__Problem description__: Search for the word "corresponding" in the entries. Each line that holds it should be copied.

__Data for this task__:
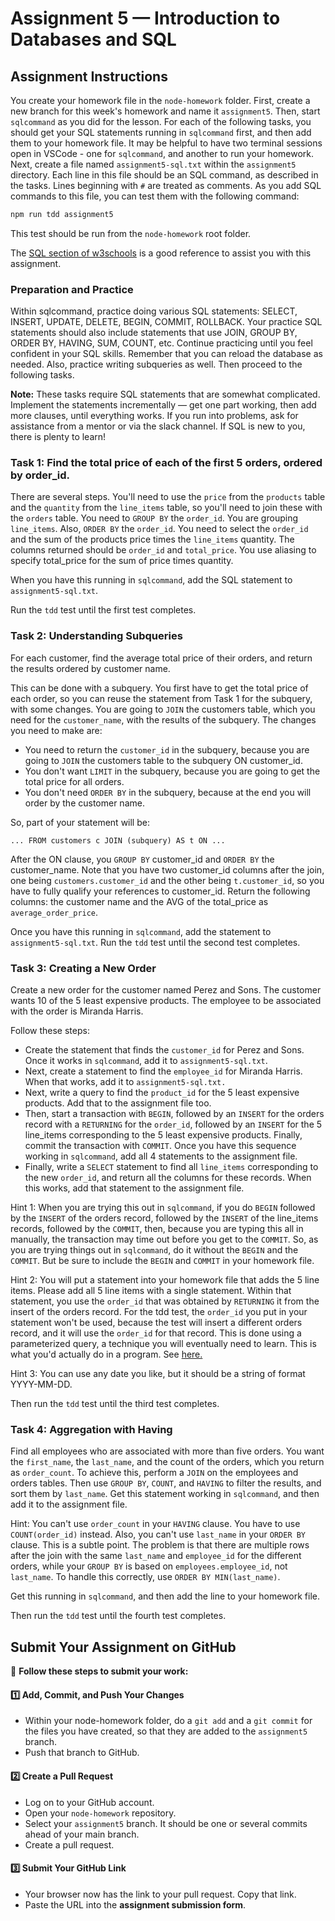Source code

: # **Assignment 5 — Introduction to Databases and SQL**

## **Assignment Instructions**

You create your homework file in the `node-homework` folder.
First, create a new branch for this week's homework and name it `assignment5`.
Then, start `sqlcommand` as you did for the lesson. For each of the following tasks, you should get your SQL statements running in `sqlcommand` first, and then add them to your homework file. It may be helpful to have two terminal sessions open in VSCode - one for `sqlcommand`, and another to run your homework.
Next, create a file named `assignment5-sql.txt` within the `assignment5` directory. Each line in this file should be an SQL command, as described in the tasks.
Lines beginning with `#` are treated as comments.
As you add SQL commands to this file, you can test them with the following command:

```bash
npm run tdd assignment5
```

This test should be run from the `node-homework` root folder.

The [SQL section of w3schools](https://www.w3schools.com/sql/default.asp) is a good reference to assist you with this assignment.

### **Preparation and Practice**

Within sqlcommand, practice doing various SQL statements: SELECT, INSERT, UPDATE, DELETE, BEGIN, COMMIT, ROLLBACK. Your practice SQL statements should also include statements that use JOIN, GROUP BY, ORDER BY, HAVING, SUM, COUNT, etc. Continue practicing until you feel confident in your SQL skills. Remember that you can reload the database as needed. Also, practice writing subqueries as well. Then proceed to the following tasks.

**Note:** These tasks require SQL statements that are somewhat complicated. Implement the statements incrementally — get one part working, then add more clauses, until everything works. If you run into problems, ask for assistance from a mentor or via the slack channel. If SQL is new to you, there is plenty to learn!

### **Task 1: Find the total price of each of the first 5 orders, ordered by order_id.**

There are several steps. You'll need to use the `price` from the `products` table and the `quantity` from the `line_items` table, so you'll need to join these with the `orders` table. You need to `GROUP BY` the `order_id`. You are grouping `line_items`. Also, `ORDER BY` the `order_id`. You need to select the `order_id` and the sum of the products price times the `line_items` quantity. The columns returned should be `order_id` and `total_price`. You use aliasing to specify total_price for the sum of price times quantity.

When you have this running in `sqlcommand`, add the SQL statement to `assignment5-sql.txt`.

Run the `tdd` test until the first test completes.

### **Task 2: Understanding Subqueries**

For each customer, find the average total price of their orders, and return the results ordered by customer name.

This can be done with a subquery. You first have to get the total price of each order, so you can reuse the statement from Task 1 for the subquery, with some changes. You are going to `JOIN` the customers table, which you need for the `customer_name`, with the results of the subquery. The changes you need to make are:

- You need to return the `customer_id` in the subquery, because you are going to `JOIN` the customers table to the subquery ON customer_id.
- You don't want `LIMIT` in the subquery, because you are going to get the total price for all orders.
- You don't need `ORDER BY` in the subquery, because at the end you will order by the customer name.

So, part of your statement will be:

```
... FROM customers c JOIN (subquery) AS t ON ...
```

After the ON clause, you `GROUP BY` customer_id and `ORDER BY` the customer_name. Note that you have two customer_id columns after the join, one being `customers.customer_id` and the other being `t.customer_id`, so you have to fully qualify your references to customer_id. Return the following columns: the customer name and the AVG of the total_price as `average_order_price`.

Once you have this running in `sqlcommand`, add the statement to `assignment5-sql.txt`. Run the `tdd` test until the second test completes.

### **Task 3: Creating a New Order**

Create a new order for the customer named Perez and Sons. The customer wants 10 of the 5 least expensive products. The employee to be associated with the order is Miranda Harris.

Follow these steps:

- Create the statement that finds the `customer_id` for Perez and Sons. Once it works in `sqlcommand`, add it to `assignment5-sql.txt`.
- Next, create a statement to find the `employee_id` for Miranda Harris. When that works, add it to `assignment5-sql.txt.`
- Next, write a query to find the `product_id` for the 5 least expensive products. Add that to the assignment file too.
- Then, start a transaction with `BEGIN`, followed by an `INSERT` for the orders record with a `RETURNING` for the `order_id`, followed by an `INSERT` for the 5 line_items corresponding to the 5 least expensive products. Finally, commit the transaction with `COMMIT`.
  Once you have this sequence working in `sqlcommand`, add all 4 statements to the assignment file.
- Finally, write a `SELECT` statement to find all `line_items` corresponding to the new `order_id`, and return all the columns for these records. When this works, add that statement to the assignment file.

Hint 1: When you are trying this out in `sqlcommand`, if you do `BEGIN` followed by the `INSERT` of the orders record, followed by the `INSERT` of the line_items records, followed by the `COMMIT`, then, because you are typing this all in manually, the transaction may time out before you get to the `COMMIT`. So, as you are trying things out in `sqlcommand`, do it without the `BEGIN` and the `COMMIT`. But be sure to include the `BEGIN` and `COMMIT` in your homework file.

Hint 2: You will put a statement into your homework file that adds the 5 line items. Please add all 5 line items with a single statement. Within that statement, you use the `order_id` that was obtained by `RETURNING` it from the insert of the orders record. For the tdd test, the `order_id` you put in your statement won't be used, because the test will insert a different orders record, and it will use the `order_id` for that record. This is done using a parameterized query, a technique you will eventually need to learn. This is what you'd actually do in a program. See [here.](https://node-postgres.com/features/queries)

Hint 3: You can use any date you like, but it should be a string of format YYYY-MM-DD.

Then run the `tdd` test until the third test completes.

### **Task 4: Aggregation with Having**

Find all employees who are associated with more than five orders. You want the `first_name`, the `last_name`, and the count of the orders, which you return as `order_count`. To achieve this, perform a `JOIN` on the employees and orders tables. Then use `GROUP BY`, `COUNT`, and `HAVING` to filter the results, and sort them by `last_name`. Get this statement working in `sqlcommand`, and then add it to the assignment file.

Hint: You can't use `order_count` in your `HAVING` clause. You have to use `COUNT(order_id)` instead. Also, you can't use `last_name` in your `ORDER BY` clause. This is a subtle point. The problem is that there are multiple rows after the join with the same `last_name` and `employee_id` for the different orders, while your `GROUP BY` is based on `employees.employee_id`, not `last_name`. To handle this correctly, use `ORDER BY MIN(last_name)`.

Get this running in `sqlcommand`, and then add the line to your homework file.

Then run the `tdd` test until the fourth test completes.

## **Submit Your Assignment on GitHub**

📌 **Follow these steps to submit your work:**

#### **1️⃣ Add, Commit, and Push Your Changes**

- Within your node-homework folder, do a `git add` and a `git commit` for the files you have created, so that they are added to the `assignment5` branch.
- Push that branch to GitHub.

#### **2️⃣ Create a Pull Request**

- Log on to your GitHub account.
- Open your `node-homework` repository.
- Select your `assignment5` branch. It should be one or several commits ahead of your main branch.
- Create a pull request.

#### **3️⃣ Submit Your GitHub Link**

- Your browser now has the link to your pull request. Copy that link.
- Paste the URL into the **assignment submission form**.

__Solved problem__:
- Then, start a transaction with `BEGIN`, followed by an `INSERT` for the orders record with a `RETURNING` for the `order_id`, followed by an `INSERT` for the 5 line_items corresponding to the 5 least expensive products. Finally, commit the transaction with `COMMIT`.
- Finally, write a `SELECT` statement to find all `line_items` corresponding to the new `order_id`, and return all the columns for these records. When this works, add that statement to the assignment file.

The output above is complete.